• _AIM OF THE EXERCISE_: Filter the listing below down to the lines with the word "that" and copy those.

- - -

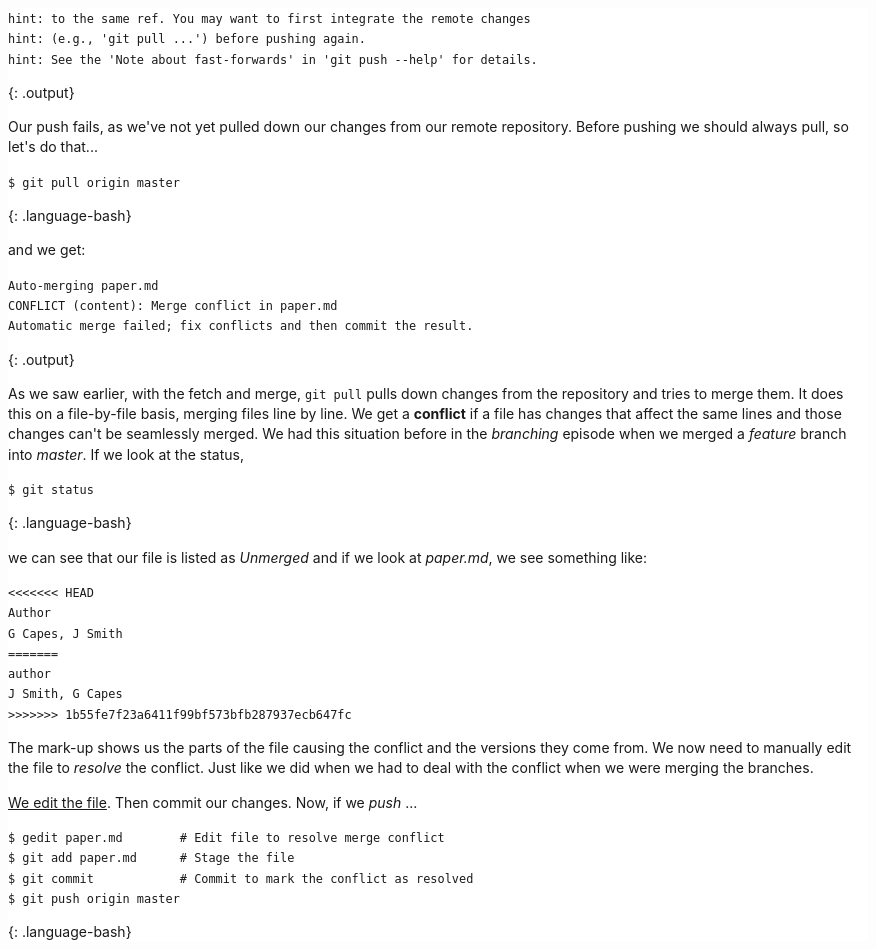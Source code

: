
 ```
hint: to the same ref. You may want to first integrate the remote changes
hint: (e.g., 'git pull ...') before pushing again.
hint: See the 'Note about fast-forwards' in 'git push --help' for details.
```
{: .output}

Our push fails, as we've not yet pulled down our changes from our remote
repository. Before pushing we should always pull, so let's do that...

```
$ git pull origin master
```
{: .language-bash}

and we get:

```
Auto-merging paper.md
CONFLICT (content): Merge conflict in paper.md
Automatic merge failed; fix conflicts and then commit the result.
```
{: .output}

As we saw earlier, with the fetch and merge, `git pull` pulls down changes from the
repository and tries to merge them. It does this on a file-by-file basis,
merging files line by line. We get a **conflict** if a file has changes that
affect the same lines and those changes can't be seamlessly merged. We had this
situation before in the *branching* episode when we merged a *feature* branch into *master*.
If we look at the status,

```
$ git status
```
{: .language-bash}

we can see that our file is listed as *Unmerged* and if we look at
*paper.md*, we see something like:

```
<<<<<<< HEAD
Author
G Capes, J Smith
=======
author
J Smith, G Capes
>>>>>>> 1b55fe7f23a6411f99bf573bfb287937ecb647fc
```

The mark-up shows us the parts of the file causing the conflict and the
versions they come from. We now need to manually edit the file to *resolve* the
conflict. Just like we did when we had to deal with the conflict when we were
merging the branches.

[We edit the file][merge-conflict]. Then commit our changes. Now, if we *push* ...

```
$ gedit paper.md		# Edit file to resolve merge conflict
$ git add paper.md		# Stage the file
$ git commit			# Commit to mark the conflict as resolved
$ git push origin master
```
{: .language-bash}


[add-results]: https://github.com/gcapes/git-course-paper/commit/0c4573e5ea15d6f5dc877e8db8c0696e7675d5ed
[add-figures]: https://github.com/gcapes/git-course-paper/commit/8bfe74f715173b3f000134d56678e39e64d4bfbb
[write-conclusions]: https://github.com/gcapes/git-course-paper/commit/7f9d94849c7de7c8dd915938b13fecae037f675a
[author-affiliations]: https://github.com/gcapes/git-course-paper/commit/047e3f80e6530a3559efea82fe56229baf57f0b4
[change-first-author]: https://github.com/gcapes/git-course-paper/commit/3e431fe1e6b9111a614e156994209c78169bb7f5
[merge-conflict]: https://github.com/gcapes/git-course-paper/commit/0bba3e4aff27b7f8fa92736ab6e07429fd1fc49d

- - -

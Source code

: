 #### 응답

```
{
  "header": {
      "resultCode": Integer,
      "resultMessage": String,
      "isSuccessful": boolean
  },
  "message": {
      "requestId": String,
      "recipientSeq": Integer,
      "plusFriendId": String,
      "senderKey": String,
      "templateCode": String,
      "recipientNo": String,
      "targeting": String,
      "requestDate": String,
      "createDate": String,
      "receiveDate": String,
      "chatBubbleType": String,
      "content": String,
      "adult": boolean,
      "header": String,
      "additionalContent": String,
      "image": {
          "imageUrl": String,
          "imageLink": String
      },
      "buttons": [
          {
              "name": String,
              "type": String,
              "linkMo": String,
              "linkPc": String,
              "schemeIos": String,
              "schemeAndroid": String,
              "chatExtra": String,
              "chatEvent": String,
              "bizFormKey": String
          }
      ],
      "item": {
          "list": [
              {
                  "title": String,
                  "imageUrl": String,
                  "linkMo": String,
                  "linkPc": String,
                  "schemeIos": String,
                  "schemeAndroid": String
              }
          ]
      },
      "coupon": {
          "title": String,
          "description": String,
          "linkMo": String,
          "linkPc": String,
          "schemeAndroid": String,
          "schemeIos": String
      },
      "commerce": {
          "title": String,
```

- - -

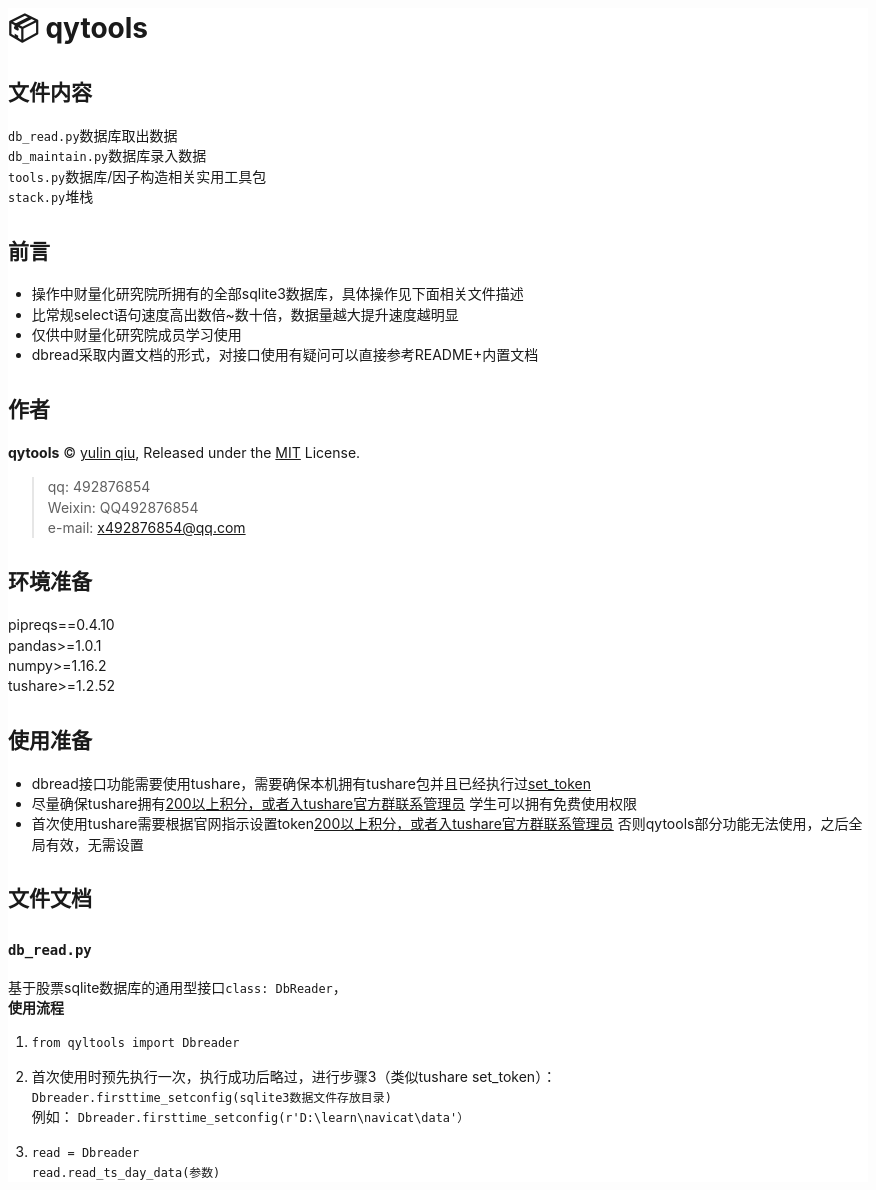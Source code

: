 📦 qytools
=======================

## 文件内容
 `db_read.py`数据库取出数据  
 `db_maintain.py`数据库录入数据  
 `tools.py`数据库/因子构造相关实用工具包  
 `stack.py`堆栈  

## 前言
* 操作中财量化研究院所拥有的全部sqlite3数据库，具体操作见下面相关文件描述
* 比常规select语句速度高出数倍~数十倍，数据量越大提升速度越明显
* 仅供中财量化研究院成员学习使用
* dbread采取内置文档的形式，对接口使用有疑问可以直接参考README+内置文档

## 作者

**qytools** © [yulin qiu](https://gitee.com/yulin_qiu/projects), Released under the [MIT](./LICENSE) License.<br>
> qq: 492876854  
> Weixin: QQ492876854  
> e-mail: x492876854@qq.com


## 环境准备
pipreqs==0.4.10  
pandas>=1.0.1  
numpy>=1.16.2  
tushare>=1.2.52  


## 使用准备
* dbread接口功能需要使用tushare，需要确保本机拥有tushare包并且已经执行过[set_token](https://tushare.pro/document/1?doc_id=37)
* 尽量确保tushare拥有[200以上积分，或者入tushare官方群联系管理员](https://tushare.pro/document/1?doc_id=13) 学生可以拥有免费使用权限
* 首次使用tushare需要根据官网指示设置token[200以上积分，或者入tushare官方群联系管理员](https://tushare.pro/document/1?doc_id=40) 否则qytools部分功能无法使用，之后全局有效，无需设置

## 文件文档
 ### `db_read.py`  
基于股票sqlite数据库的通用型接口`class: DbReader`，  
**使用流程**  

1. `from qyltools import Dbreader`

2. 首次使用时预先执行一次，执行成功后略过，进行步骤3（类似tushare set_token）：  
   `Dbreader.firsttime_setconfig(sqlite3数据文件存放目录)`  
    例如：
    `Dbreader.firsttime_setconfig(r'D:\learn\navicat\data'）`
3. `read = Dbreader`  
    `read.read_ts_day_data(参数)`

- - -

• _EXPECTED OUTPUT_:
repository. Before pushing we should always pull, so let's do that...
merging files line by line. We get a **conflict** if a file has changes that
we can see that our file is listed as *Unmerged* and if we look at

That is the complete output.